V.—FRIENDSHIP
A quality rendered as “Friendship”—though the Greek and English terms are not identical in content—now comes under examination. It is a relation to some other person or persons without which life is hardly worth living. Some account for it on the principle of “like to like,” others on the opposite theory. Now, lovableness comes of goodness, or pleasantness, or usefulness. Love is not bestowed on the inanimate, and it must be mutual; it is to be distinguished from goodwill or devotion, which need not be reciprocated.
Genuine friendship must be based on goodness; what rests on pleasantness (as with the young), or on utility (as with the old), is only to be recognised conventionally as friendship. In perfection it cannot subsist without perfect mutual knowledge, and only between the good; hence it is not possible for anyone to have many real friends.
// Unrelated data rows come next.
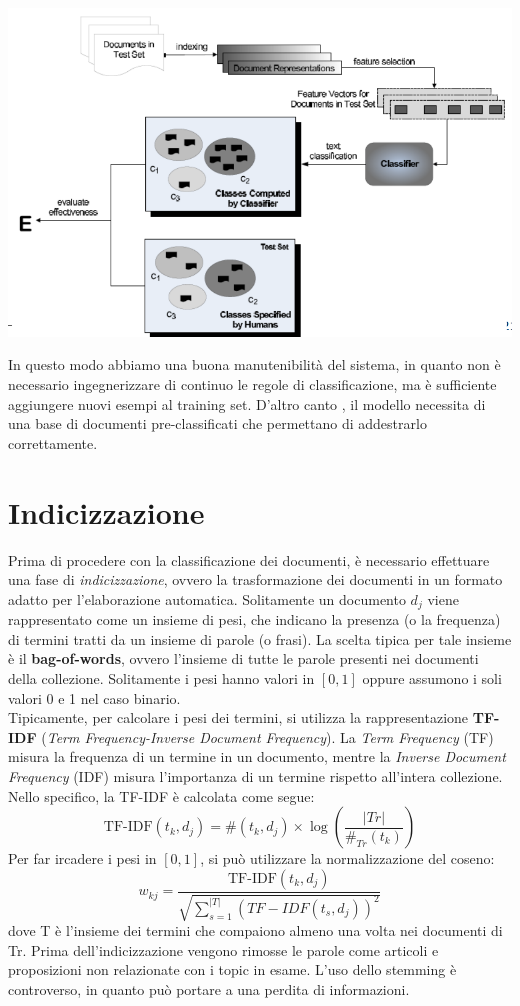 \documentclass{report}
\begin{document}
	\begin{center}
		\includegraphics[scale=0.3]{assets/supervised-learning-testing.png}
	\end{center}
	In questo modo abbiamo una buona manutenibilità del sistema, in quanto non è necessario ingegnerizzare di continuo le regole di classificazione, ma è sufficiente aggiungere nuovi esempi al training set. D'altro canto , il modello necessita di una base di documenti pre-classificati che permettano di addestrarlo correttamente.

	\section{Indicizzazione}
	Prima di procedere con la classificazione dei documenti, è necessario effettuare una fase di \textit{indicizzazione}, ovvero la trasformazione dei documenti in un formato adatto per l'elaborazione automatica. Solitamente un documento $d_j$ viene rappresentato come un insieme di pesi, che indicano la presenza (o la frequenza) di termini tratti da un insieme di parole (o frasi). La scelta tipica per tale insieme è il \textbf{bag-of-words}, ovvero l'insieme di tutte le parole presenti nei documenti della collezione. Solitamente i pesi hanno valori in $[0,1]$ oppure assumono i soli valori 0 e 1 nel caso binario.
	\vspace{\baselineskip}\\
	Tipicamente, per calcolare i pesi dei termini, si utilizza la rappresentazione \textbf{TF-IDF} (\textit{Term Frequency-Inverse Document Frequency}). La \textit{Term Frequency} (TF) misura la frequenza di un termine in un documento, mentre la \textit{Inverse Document Frequency} (IDF) misura l'importanza di un termine rispetto all'intera collezione. Nello specifico, la TF-IDF è calcolata come segue:
	\[
		\text{TF-IDF}(t_k, d_j) = \#(t_k, d_j) \times \log\left(\frac{|Tr|}{\#_{Tr}(t_k)}\right)
	\]
	Per far ircadere i pesi in $[0,1]$, si può utilizzare la normalizzazione del coseno:
	\[
		w_{kj} = \frac{\text{TF-IDF}(t_k, d_j)}{\sqrt{\sum_{s=1}^{|T|} (TF-IDF(t_s, d_j))^2}}
	\]
	dove T è l'insieme dei termini che compaiono almeno una volta nei documenti di Tr. Prima dell'indicizzazione vengono rimosse le parole come articoli e proposizioni non relazionate con i topic in esame. L'uso dello stemming è controverso, in quanto può portare a una perdita di informazioni.
\end{document}
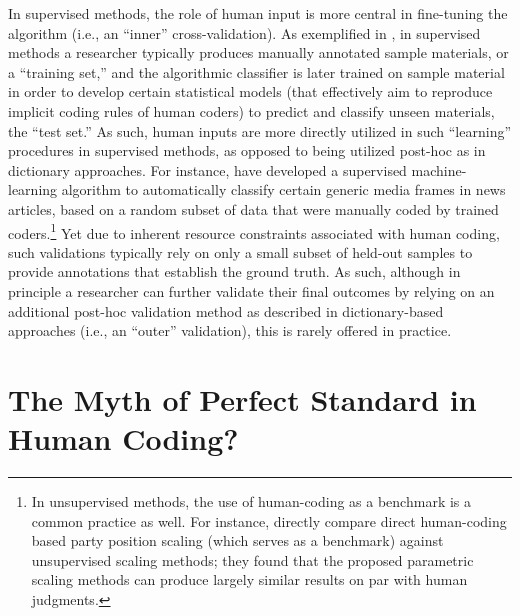 \documentclass[man, 12pt, a4paper, nolmodern, noextraspace]{apa6}
\begin{document}
    In supervised methods, the role of human input is more central in fine-tuning the algorithm (i.e., an \enquote{inner} cross-validation). As exemplified in \textcite{scharkow2013thematic}, in supervised methods a researcher typically produces manually annotated sample materials, or a \enquote{training set,} and the algorithmic classifier is later trained on sample material in order to develop certain statistical models (that effectively aim to reproduce implicit coding rules of human coders) to predict and classify unseen materials, the \enquote{test set.} As such, human inputs are more directly utilized in such \enquote{learning} procedures in supervised methods, as opposed to being utilized post-hoc as in dictionary approaches. For instance, \textcite{burscher2014teaching} have developed a supervised machine-learning algorithm to automatically classify certain generic media frames in news articles, based on a random subset of data that were manually coded by trained coders.\footnote{ In unsupervised methods, the use of human-coding as a benchmark is a common practice as well. For instance, \textcite{lowe2013validating} directly compare direct human-coding based party position scaling (which serves as a benchmark) against unsupervised scaling methods; they found that the proposed parametric scaling methods can produce largely similar results on par with human judgments.} Yet due to inherent resource constraints associated with human coding, such validations typically rely on only a small subset of held-out samples to provide annotations that establish the ground truth. As such, although in principle a researcher can further validate their final outcomes by relying on an additional post-hoc validation method as described in dictionary-based approaches (i.e., an \enquote{outer} validation), this is rarely offered in practice.   
    
\section{The Myth of Perfect Standard in Human Coding?}
\end{document}
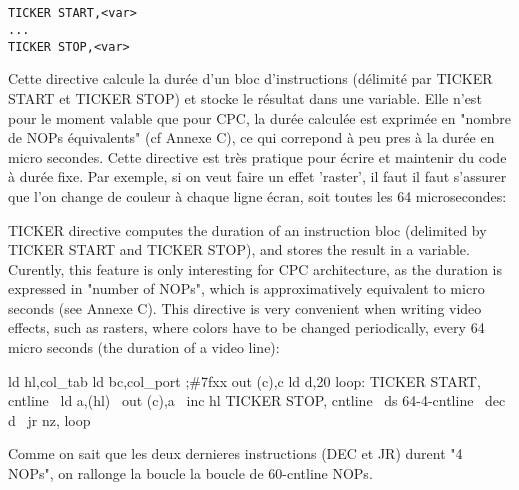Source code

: \subsection{}


\subsection{}


\subsection{}



\begin{verbatim}
TICKER START,<var>
...
TICKER STOP,<var>
\end{verbatim}

\begin{xfr}
Cette directive calcule la durée d'un bloc d'instructions (délimité par TICKER START et TICKER STOP) et stocke le résultat dans une variable. Elle n'est pour le moment valable que pour CPC, la durée calculée est exprimée en "nombre de NOPs équivalents" (cf Annexe C), ce qui correpond à peu pres à la durée en micro secondes. Cette directive est très pratique pour écrire et maintenir du code à durée fixe. Par exemple, si on veut faire un effet 'raster', il faut il faut s'assurer que l'on change de couleur à chaque ligne écran, soit toutes les 64 microsecondes:
\end{xfr}
\begin{xen}
TICKER directive computes the duration of an instruction bloc (delimited by TICKER START and TICKER STOP), and stores the result in a variable. Curently, this feature is only interesting for CPC architecture, as the duration is expressed in "number of NOPs", which is approximatively equivalent to micro seconds (see Annexe C). This directive is very convenient when writing video effects, such as rasters, where colors have to be changed periodically, every 64 micro seconds (the duration of a video line):
\end{xen}

\begin{code}
ld hl,col\_tab
ld bc,col\_port  ;\#7fxx
out (c),c
ld d,20
loop:
TICKER START, cntline
\ ld a,(hl)
\ out (c),a
\ inc hl
TICKER STOP, cntline
\ ds 64-4-cntline
\ dec d
\	jr nz, loop
\end{code}

\begin{xfr}
Comme on sait que les deux dernieres instructions (DEC et JR) durent "4 NOPs",
on rallonge la boucle la boucle de 60-cntline NOPs.
\end{xfr}
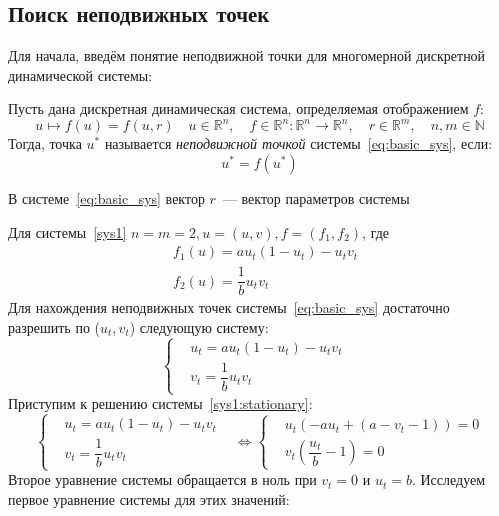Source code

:\subsection{Поиск неподвижных точек}
Для начала, введём понятие неподвижной точки для многомерной дискретной динамической системы:
\begin{definition}\label{def:stationary} Пусть дана дискретная динамическая система, определяемая отображением \(f\):
    \begin{equation}
        \label{eq:basic_sys}
        u \mapsto f(u) = f(u, r) \quad u \in \mathbb{R}^n,\quad f \in \mathbb{R}^n: \mathbb{R}^n \rightarrow \mathbb{R}^n,\quad r \in \mathbb{R}^m, \quad n,m \in \mathbb{N}
    \end{equation}
    Тогда, точка \(u^*\) называется \emph{неподвижной точкой} системы~\eqref{eq:basic_sys}, если:
    \begin{equation*}
        u^* = f(u^*)
    \end{equation*}
\end{definition}
\begin{note} В системе~\eqref{eq:basic_sys} вектор \(r\)~--- вектор параметров системы
\end{note}
\noindent
Для системы~\eqref{sys1} \(n = m = 2, u = (u, v), f = (f_1, f_2)\), где 
\begin{align*}
    &f_1(u) = au_t(1 - u_t) - u_tv_t \\
    &f_2(u) = \dfrac{1}{b}u_tv_t
\end{align*}
Для нахождения неподвижных точек системы~\eqref{eq:basic_sys} достаточно разрешить по (\(u_t, v_t\)) следующую систему:
\begin{equation}
   \label{sys1:stationary}
   \left\{
   \begin{aligned}
       &u_t = au_t(1 - u_t) - u_tv_t&\\
       &v_t = \dfrac{1}{b}u_tv_t&
   \end{aligned}
   \right.
\end{equation}
Приступим к решению системы~\eqref{sys1:stationary}:
\begin{equation*}
    \left\{
    \begin{aligned}
        &u_t = au_t(1 - u_t) - u_tv_t&\\
        &v_t = \dfrac{1}{b}u_tv_t&
    \end{aligned}
    \right.
    \Longleftrightarrow 
    \left\{
    \begin{aligned}
        &u_t(-au_t + (a - v_t - 1)) = 0\\
        &v_t(\dfrac{u_t}{b} - 1) = 0
    \end{aligned}
    \right.
\end{equation*}
Второе уравнение системы обращается в ноль при \(v_t = 0\) и \(u_t = b\). Исследуем первое уравнение системы для этих значений:
\begin{equation*}
    
\end{equation*}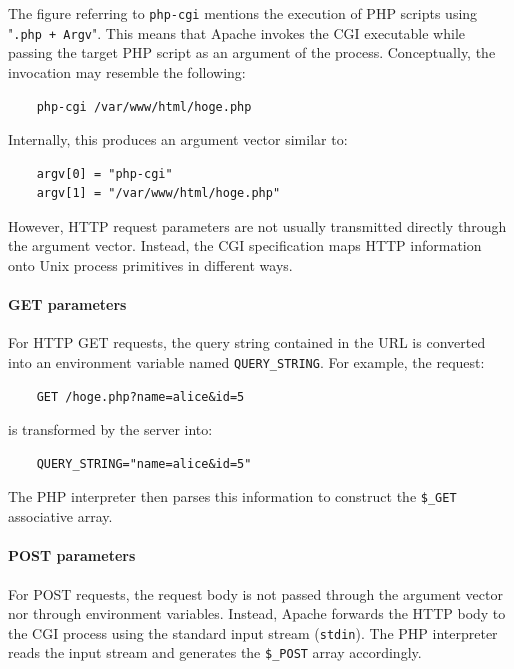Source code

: \documentclass{scrbook}
\begin{document}
	The figure referring to \texttt{php-cgi} mentions the execution of PHP scripts using "\texttt{.php + Argv}". This means that Apache invokes the CGI executable while passing the target PHP script as an argument of the process. Conceptually, the invocation may resemble the following:
	
	\begin{lstlisting}
	php-cgi /var/www/html/hoge.php
	\end{lstlisting}
	
	Internally, this produces an argument vector similar to:
	
	\begin{lstlisting}
	argv[0] = "php-cgi"
	argv[1] = "/var/www/html/hoge.php"
	\end{lstlisting}
	
	However, HTTP request parameters are not usually transmitted directly through the argument vector. Instead, the CGI specification maps HTTP information onto Unix process primitives in different ways.
	
	\paragraph{GET parameters}
	
	For HTTP GET requests, the query string contained in the URL is converted into an environment variable named \texttt{QUERY\_STRING}. For example, the request:
	
	\begin{lstlisting}
	GET /hoge.php?name=alice&id=5
	\end{lstlisting}
	
	is transformed by the server into:
	
	\begin{lstlisting}
	QUERY_STRING="name=alice&id=5"
	\end{lstlisting}
	
	The PHP interpreter then parses this information to construct the \texttt{\$\_GET} associative array.
	
	\paragraph{POST parameters}
	
	For POST requests, the request body is not passed through the argument vector nor through environment variables. Instead, Apache forwards the HTTP body to the CGI process using the standard input stream (\texttt{stdin}). The PHP interpreter reads the input stream and generates the \texttt{\$\_POST} array accordingly.
	
\end{document}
Of the conventional forms, that which is born of intellectual sympathy is more enduring than what springs from sexual attraction; while what comes of utility is quite accidental. The former may develop into genuine friendship if there be virtue in both parties. Companionship is a necessary condition, in any case.
Variants of friendship, however, may subsist between unequals, as between parents and children, princes and subjects, men and women, where there is a difference in the character of the affection of the two parties. A certain degree of inequality—though we cannot lay down the limitation—makes “friendship” a misnomer. One would not desire the actual apotheosis of a friend, because that would take him out of reach; it would end friendship. Friendship lies rather in the active loving than in being loved, though most people are more anxious to be loved than to love.
Every form of social community—typified in the State—involves relationships into which friendship enters. The relationships in the family correspond to those in states; monarch to subjects as father to children, tyrant to subjects as master to slaves; autocratic rule to that of the husband, oligarchic rule to that of the wife; what we call Timocracy to the fraternal relation, and Democracy to the entirely unregulated household. In some kinds of association, friendship takes the form of esprit de corps. It may be seen that quarrels arise most readily in those friendships between equals which are based upon interest, and in friendships between unequals.
Friendship is a kind of exchange—equal between equals, and proportional between unequals; a repayment. This suggests various questions as to priority of claim—e.g., between paying your father’s ransom and repaying a loan, both being in a sort the repayment of a debt. No fixed law can be laid down—i.e., it cannot be said that one obligation at all times and in all circumstances overrides all others.